In popular culture, the great English polymath Alan Turing is perhaps best remembered for his work on the BOMBE, the giant electro-mechanical devices that were used for Ultra secret intelligence work carried out at Bletchley Park in World War II. This work would help break the German Enigma machine’s encrypted war-time signals; work so valuable it subsequently led Churchill to reflect that “it was thanks to Ultra that we won the war”.
In my area of research – Artificial Intelligence (A.I.) – Turing is better known for the seminal reflections on machine intelligence outlined in his 1950 paper Computing Machinery and Intelligence.
This paper focussed on the core philosophical question: “can a machine think?” This is a question which, in its literal form, Turing famously described as being “too meaningless to deserve discussion”.
Instead, Turing replaced it with the more objective, testable proposition that a machine can be made to play the ‘imitation game’ (an imagined Victorian style parlour-game) at least as well as the ‘average’ human; a procedure now known as Turing’s test (for machine intelligence).
In the initial exposition of the game that has become known as the ‘Turing Test’, Turing called for a human interrogator (C) to hold a conversation with a male and female respondent (A and B) with whom the interrogator could communicate only indirectly by typewritten text.
The object of this game was for the interrogator to correctly identify the gender of the players (A and B) purely as a result of such textual interactions. What makes the task non-trivial is that: (a) the respondents are allowed to lie; and (b) the interrogator is allowed to ask questions ranging over the whole gamut of human experience.
At first glance it is perhaps a little surprising that, even after numerous textual interactions, a skilled player can determine (more accurately than by chance) the correct gender of the respondents.
But in this sense Turing’s Victorian-esque parlour game describes a scenario not unfamiliar to situations that 21st century video-gamers encounter when participating in large multi-user virtual worlds – such as World of Warcraft or Second Life. Here in-game avatars controlled by real-world players can sometimes fail to reflect the gender they ostensibly appear to have; the controller may be female and the avatar male (and vice versa).
Turing then asked the question what will happen when a machine takes the part of (A) in this game: would the interrogator decide wrongly as often as when playing the gender imitation game? In one flavour of this game, which has become known as the ‘standard interpretation’ of the Turing Test, a suitably programmed computer plays as either the man or the woman and the interrogator (C) simply has to determine which respondent is the human and which is the machine.
In his 1950 paper Turing confidently predicted that by the year 2000 there would be computers with 1GB of storage (this turned out to be remarkably prescient) which would be able to pass the Turing Test; that is, perform such that the average interrogator would not have more than 70% chance of making the right identification after five minutes of questioning.

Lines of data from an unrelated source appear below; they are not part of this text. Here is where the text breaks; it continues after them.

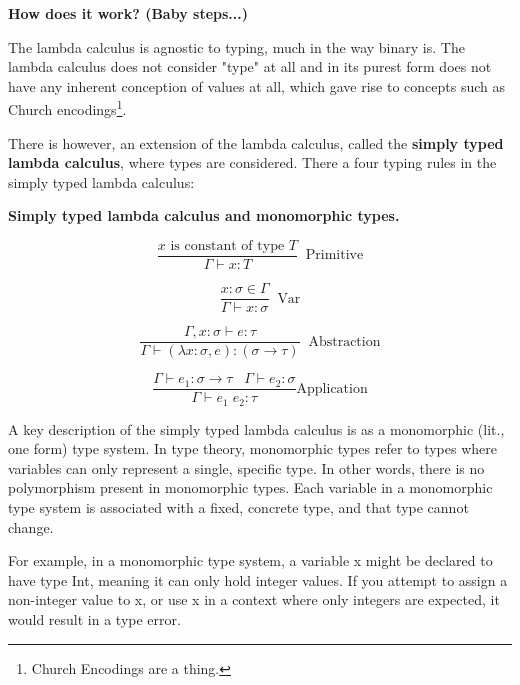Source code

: \documentclass{l4proj}
\begin{document}
\textbf{How does it work? (Baby steps...)}

The lambda calculus is agnostic to typing, much in the way binary is.
The lambda calculus does not consider "type" at all and in its purest form does not have any inherent conception of values at all, which gave rise to concepts such as Church encodings\footnote{Church Encodings are a thing.}. 

There is however, an extension of the lambda calculus, called the \textbf{simply typed lambda calculus}, where types are considered.
There a four typing rules in the simply typed lambda calculus:

\textbf{Simply typed lambda calculus and monomorphic types.}

\begin{equation} \label{eq:stlc-primitives-rule}
    \frac{x\text{ is constant of type }T}{\Gamma \vdash x:T} \;\;\text{Primitive}
\end{equation}

\begin{equation} \label{eq:stlc-var-rule}
    \frac{x:\sigma \in \Gamma}{\Gamma \vdash x:\sigma} \;\;\text{Var}
\end{equation}

\begin{equation} \label{eq:stlc-abstraction}
    \frac{\Gamma, x:\sigma \vdash e:\tau}{\Gamma \vdash (\lambda x:\sigma, e): (\sigma \rightarrow \tau)} \;\;\text{Abstraction}
\end{equation}

\begin{equation} \label{eq:stlc-application}
    \frac{\Gamma \vdash e_1:\sigma\rightarrow\tau \;\;\; \Gamma \vdash e_2:\sigma}{\Gamma \vdash e_1 \; e_2:\tau} \text{Application}
\end{equation}

A key description of the simply typed lambda calculus is as a monomorphic (lit., one form) type system.
In type theory, monomorphic types refer to types where variables can only represent a single, specific type.
In other words, there is no polymorphism present in monomorphic types. Each variable in a monomorphic type system is associated with a fixed, concrete type, and that type cannot change.

For example, in a monomorphic type system, a variable x might be declared to have type Int, meaning it can only hold integer values.
If you attempt to assign a non-integer value to x, or use x in a context where only integers are expected, it would result in a type error.
\end{document}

And sure enough on 6 September 2011 (merely 11 years off Turing’s prediction) the New Scientist magazine triumphantly announced: “software called Cleverbot has passed one of the key tests of artificial intelligence: the Turing Test at the Techniche festival in Guwahati, India.”
However, it is doubtful that the New Scientist’s announcement means that “general educated opinion will have altered so much that one will be able to speak of machines thinking without expecting to be contradicted” (as Turing also predicted).
This is because: (a) there is suspicion that the experimental protocol did not, in the strictest sense, conform to any of the established interpretations of Turing’s test; and (b) in the 63 years since Computing Machinery andIntelligence was first published, the status of his test as a definitive measure of machine intelligence and understanding has been extensively criticised.
Perhaps the best known critique of purely ‘computational explanations of mind’ comes from the American philosopher John Searle.
In his infamous Chinese room argument Searle endeavours to show that even if a computer behaved in a manner fully indistinguishable from that of a human (when, say, answering questions about a simple story) it cannot be said to genuinely understand its responses and hence the computer cannot properly be said to genuinely think or instantiate mind.
If Searle is correct, then explanations of human thought will need to go much deeper than the sophisticated mimicry on offer from the current batch of ‘conversational’ computer programs. Indeed, much new research in the area now views cognition as an essentially embodied, enacted activity taking place by an agent fundamentally embedded in society. To be thus understood I believe that it is finally time to move away from Turing’s essentially computational metaphor of mind, towards more radical embodied, embedded, enactive and ecological approaches to cognition.